We watch the pied-billed grebes, which have already lost one chick, and are now sitting on a new nest with a single egg that is only days away from hatching. There is “Peg Leg”, the crested caracara, who somehow lost his left foot six weeks ago and has managed not only to survive but keep his mate. There are the least bitterns, which after an absence of more than two-and-a-half years, have come back to our marsh to raise a family. Day after day, we seek the three black-necked stilt babies, small puff-balls on legs, healthy and feeding with their parents.
But what about the lone scaup with battered and worn wings, the young prairie warbler late and off-course, the female red-winged blackbird chasing after her single fledged baby, the common moorhen with one chick still alive out of five? Each story is partially played out in front of our eyes, the rest hidden, but begging speculation and closure. In observing any one of these stories, another two or three are discovered; so the questions and the search for answers seem endless.
Why does one mother great-tailed grackle have only one youngster to feed, while around the next corner another has five healthy juveniles out chasing after her as she hunts for insects? What are the mothers’ ages and where did each nest? What was the difference? Was it fate, luck or experience? Why are we seeing so many starlings this year with only one gray-brown juvenile among them? Usually you would see three or four.

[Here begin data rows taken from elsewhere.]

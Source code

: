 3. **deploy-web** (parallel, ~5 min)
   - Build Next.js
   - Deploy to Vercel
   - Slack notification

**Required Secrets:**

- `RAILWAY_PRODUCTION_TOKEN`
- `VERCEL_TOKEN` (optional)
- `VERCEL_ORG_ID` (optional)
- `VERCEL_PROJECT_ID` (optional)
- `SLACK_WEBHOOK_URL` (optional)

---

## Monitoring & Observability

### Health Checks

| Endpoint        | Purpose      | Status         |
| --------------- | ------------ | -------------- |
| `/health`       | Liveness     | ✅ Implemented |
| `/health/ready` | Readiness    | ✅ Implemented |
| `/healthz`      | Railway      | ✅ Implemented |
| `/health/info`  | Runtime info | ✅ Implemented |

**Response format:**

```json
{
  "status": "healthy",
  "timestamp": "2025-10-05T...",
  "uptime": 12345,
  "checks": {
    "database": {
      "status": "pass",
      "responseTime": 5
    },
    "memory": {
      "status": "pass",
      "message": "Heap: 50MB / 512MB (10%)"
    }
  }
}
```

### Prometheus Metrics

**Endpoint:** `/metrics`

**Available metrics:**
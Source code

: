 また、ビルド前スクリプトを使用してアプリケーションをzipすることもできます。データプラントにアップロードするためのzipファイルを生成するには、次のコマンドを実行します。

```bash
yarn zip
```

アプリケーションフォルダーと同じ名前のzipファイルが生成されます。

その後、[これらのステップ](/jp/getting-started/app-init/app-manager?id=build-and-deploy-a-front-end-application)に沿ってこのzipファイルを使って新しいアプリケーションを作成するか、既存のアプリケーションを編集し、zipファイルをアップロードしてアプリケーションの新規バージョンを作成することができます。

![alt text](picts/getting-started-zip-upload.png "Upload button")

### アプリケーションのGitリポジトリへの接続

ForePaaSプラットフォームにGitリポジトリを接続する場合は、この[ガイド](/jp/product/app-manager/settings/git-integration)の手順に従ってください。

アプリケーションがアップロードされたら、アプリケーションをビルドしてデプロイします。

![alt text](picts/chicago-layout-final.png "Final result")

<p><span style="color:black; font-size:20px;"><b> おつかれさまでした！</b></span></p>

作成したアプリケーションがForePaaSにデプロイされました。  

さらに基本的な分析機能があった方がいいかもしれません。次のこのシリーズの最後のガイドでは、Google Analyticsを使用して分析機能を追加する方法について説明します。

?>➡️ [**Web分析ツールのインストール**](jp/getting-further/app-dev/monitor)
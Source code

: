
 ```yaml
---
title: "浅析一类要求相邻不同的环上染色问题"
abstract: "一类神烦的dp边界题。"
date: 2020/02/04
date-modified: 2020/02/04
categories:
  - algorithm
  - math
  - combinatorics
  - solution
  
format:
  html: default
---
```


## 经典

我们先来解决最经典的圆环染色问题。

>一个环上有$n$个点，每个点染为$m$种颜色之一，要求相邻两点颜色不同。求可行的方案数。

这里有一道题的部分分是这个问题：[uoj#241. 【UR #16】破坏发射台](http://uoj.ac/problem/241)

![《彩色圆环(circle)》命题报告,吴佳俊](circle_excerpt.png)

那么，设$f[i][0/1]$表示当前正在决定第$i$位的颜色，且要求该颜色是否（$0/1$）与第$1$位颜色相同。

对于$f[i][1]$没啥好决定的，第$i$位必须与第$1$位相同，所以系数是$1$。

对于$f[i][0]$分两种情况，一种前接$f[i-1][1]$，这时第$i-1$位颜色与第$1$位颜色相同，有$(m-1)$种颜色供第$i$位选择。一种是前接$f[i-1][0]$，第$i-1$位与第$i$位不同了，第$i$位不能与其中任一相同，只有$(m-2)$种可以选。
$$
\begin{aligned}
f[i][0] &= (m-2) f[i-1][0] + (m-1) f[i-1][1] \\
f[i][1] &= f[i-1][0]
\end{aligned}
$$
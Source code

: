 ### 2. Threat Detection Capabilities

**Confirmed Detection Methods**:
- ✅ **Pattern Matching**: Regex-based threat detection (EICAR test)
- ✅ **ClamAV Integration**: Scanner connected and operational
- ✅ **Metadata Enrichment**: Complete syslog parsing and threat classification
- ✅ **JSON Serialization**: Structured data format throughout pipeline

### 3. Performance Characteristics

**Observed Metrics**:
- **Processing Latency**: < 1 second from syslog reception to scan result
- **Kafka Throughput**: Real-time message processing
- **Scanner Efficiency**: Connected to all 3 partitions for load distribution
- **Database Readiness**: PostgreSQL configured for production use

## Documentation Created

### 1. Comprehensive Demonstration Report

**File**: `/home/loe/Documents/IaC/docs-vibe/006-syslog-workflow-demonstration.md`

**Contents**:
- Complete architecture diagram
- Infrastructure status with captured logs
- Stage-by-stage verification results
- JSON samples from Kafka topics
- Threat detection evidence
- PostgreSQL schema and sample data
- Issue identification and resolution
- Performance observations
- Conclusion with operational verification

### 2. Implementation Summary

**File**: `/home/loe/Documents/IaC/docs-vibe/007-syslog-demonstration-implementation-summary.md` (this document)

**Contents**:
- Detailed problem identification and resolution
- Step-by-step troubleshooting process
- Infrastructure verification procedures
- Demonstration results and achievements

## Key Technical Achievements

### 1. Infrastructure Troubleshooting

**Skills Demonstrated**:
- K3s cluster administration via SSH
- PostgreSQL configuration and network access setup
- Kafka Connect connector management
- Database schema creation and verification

The other day, just south of Refugio on the Fennessey Ranch, we counted 10 purple gallinules on one end of McGill Lake. We witnessed neighborhood fights and neighborhood cooperation. We saw one gallinule chase, hit and catch the other, then both roll – flailing – across the floating vegetation. Obviously, some of the boundaries needed a little straightening out. These birds are cooperative or communal breeders, only seen in 3 percent of the birds worldwide. In the case of the gallinules, the immature, non-breeding birds help feed and defend the young of a mated pair. Their family groups can number up to 14 birds, but on average consist of only four or five.
We saw a pair of coyotes that day hunting and running together, one vibrant and healthy, the other with most of his coat missing, somewhat mangled and limping. Recently, we heard that an alpha male apparently killed a young male coyote that was threatening his territory, but what was this unlucky fellow’s story?
Out in the field, you will discover new stories every day and see new chapters written. Nature nurtures your need for discovery and satisfies your curiosity. Viewing it reveals a vast network of complex relationships. Sometimes there is a need to fight to the death, at other times only a need to iron-out some differences of opinion. The defense of one’s territory may not be just a spat; it could mean the amount of food available for a family; it could mean life or death.
Go find your own stories, go birding.